If you have never had a serious or chronic illness you think you know what it will be like. You visualize someone—frail and emaciated with thinning hair—nervously checking their watch to see if they need to take medication. These are the people you feel bad for. People whose whole lives have been reduced to repetitive trips to the doctor and a litany of side effects. And you think to yourself—with some guilt—I’m so glad I don’t have that. Someone who has a serious illness—you think—must face the fact that their life is broken.
Pyoderma Gangrenosum. 8 glorious syllables that sound like a Harry Potter spell. Say it slowly with me with a flourish of the wand as each syllable pulls through the air. Pyo….derma….Gang—-ren…..o…sum! It casts an incantation that causes the target—36 year old me—to break out in painful, blood-filled boils. Yes. BOILS. It’s an auto-immune disease that affects 1 in 100,000 people—it’s rare.

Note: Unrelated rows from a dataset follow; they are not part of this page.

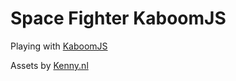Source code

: # Space Fighter KaboomJS

Playing with [KaboomJS](https://kaboomjs.com)

Assets by [Kenny.nl](https://www.kenney.nl/assets/simple-space)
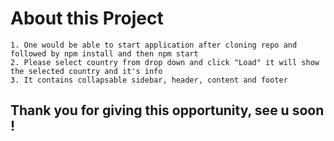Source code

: # About this Project
    1. One would be able to start application after cloning repo and followed by npm install and then npm start
    2. Please select country from drop down and click "Load" it will show the selected country and it's info
    3. It contains collapsable sidebar, header, content and footer

## Thank you for giving this opportunity, see u soon !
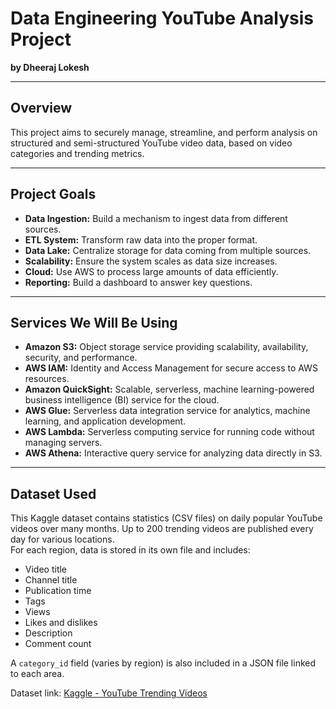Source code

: # Data Engineering YouTube Analysis Project
**by Dheeraj Lokesh**

---

## Overview

This project aims to securely manage, streamline, and perform analysis on structured and semi-structured YouTube video data, based on video categories and trending metrics.

---

## Project Goals

- **Data Ingestion:** Build a mechanism to ingest data from different sources.
- **ETL System:** Transform raw data into the proper format.
- **Data Lake:** Centralize storage for data coming from multiple sources.
- **Scalability:** Ensure the system scales as data size increases.
- **Cloud:** Use AWS to process large amounts of data efficiently.
- **Reporting:** Build a dashboard to answer key questions.

---

## Services We Will Be Using

- **Amazon S3:** Object storage service providing scalability, availability, security, and performance.
- **AWS IAM:** Identity and Access Management for secure access to AWS resources.
- **Amazon QuickSight:** Scalable, serverless, machine learning-powered business intelligence (BI) service for the cloud.
- **AWS Glue:** Serverless data integration service for analytics, machine learning, and application development.
- **AWS Lambda:** Serverless computing service for running code without managing servers.
- **AWS Athena:** Interactive query service for analyzing data directly in S3.

---

## Dataset Used

This Kaggle dataset contains statistics (CSV files) on daily popular YouTube videos over many months. Up to 200 trending videos are published every day for various locations.  
For each region, data is stored in its own file and includes:

- Video title
- Channel title
- Publication time
- Tags
- Views
- Likes and dislikes
- Description
- Comment count

A `category_id` field (varies by region) is also included in a JSON file linked to each area.

Dataset link: [Kaggle - YouTube Trending Videos](https://www.kaggle.com/datasets/datasnaek/youtube-new)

I also have it in my lungs. Uber-rare. Freakishly rare. The doctor who called it “exotic” made me like her immediately. I am many things. Exotic is not one of them.

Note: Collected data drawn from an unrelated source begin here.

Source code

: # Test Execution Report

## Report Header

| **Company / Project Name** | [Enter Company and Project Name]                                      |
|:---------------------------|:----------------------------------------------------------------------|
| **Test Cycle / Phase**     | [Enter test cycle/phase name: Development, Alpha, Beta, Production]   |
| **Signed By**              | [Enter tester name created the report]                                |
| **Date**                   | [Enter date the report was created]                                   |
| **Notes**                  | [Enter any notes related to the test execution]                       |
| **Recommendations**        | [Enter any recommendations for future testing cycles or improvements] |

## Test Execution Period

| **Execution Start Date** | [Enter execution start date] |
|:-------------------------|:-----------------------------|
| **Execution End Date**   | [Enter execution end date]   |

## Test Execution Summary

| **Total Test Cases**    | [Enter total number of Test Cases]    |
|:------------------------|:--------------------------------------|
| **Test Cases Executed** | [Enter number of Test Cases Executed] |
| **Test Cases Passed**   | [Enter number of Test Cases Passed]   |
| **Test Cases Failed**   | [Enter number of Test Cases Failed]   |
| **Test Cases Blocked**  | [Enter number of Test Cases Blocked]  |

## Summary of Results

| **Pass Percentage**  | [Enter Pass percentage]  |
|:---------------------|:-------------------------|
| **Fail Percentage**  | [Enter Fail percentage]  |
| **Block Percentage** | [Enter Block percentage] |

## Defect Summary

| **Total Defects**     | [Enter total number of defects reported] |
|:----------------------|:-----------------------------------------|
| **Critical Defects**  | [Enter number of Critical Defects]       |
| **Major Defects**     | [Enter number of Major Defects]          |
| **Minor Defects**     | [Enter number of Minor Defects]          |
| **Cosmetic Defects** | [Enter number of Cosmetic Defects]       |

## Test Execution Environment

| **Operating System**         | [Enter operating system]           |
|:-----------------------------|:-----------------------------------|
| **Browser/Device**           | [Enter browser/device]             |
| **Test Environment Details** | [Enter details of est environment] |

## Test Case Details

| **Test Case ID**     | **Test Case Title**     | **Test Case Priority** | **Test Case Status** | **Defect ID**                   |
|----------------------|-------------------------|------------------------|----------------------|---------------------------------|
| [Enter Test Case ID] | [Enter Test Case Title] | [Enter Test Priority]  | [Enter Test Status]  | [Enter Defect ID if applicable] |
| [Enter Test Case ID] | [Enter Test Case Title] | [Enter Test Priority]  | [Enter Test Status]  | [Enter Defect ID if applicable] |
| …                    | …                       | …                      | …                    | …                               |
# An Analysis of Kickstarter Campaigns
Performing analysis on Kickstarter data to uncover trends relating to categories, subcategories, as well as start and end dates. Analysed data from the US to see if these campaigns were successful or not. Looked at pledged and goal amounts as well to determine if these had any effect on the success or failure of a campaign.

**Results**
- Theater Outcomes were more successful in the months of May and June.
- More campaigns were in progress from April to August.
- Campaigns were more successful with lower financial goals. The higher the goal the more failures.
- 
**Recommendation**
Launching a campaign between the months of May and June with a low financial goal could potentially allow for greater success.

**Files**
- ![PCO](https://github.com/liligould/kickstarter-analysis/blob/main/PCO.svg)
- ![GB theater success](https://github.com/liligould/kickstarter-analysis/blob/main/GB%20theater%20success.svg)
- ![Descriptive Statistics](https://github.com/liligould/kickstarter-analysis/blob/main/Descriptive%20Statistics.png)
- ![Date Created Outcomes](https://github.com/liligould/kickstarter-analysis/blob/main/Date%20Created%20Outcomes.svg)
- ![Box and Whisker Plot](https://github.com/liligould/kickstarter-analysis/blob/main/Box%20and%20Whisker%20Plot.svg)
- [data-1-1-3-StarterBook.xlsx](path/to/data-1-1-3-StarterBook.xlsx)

In all of this insanity, as you embrace what it is like to have your body be totally out of your control, you might think it will suck.
And it will. Oh boy, will it suck. Like a big o’l Dyson vacuum it will suck. There will be tears and exhaustion, anger and embarrassment, isolation and fear, surgeries, drugs, awkwardness, and the feeling that things will never go back to the way things were before. There will be a mourning of the loss of you.
But here is the thing no one tells you. The secret is that it will not suck all of the time.
You think it will. But it won’t.
Some of the time it will be incredible.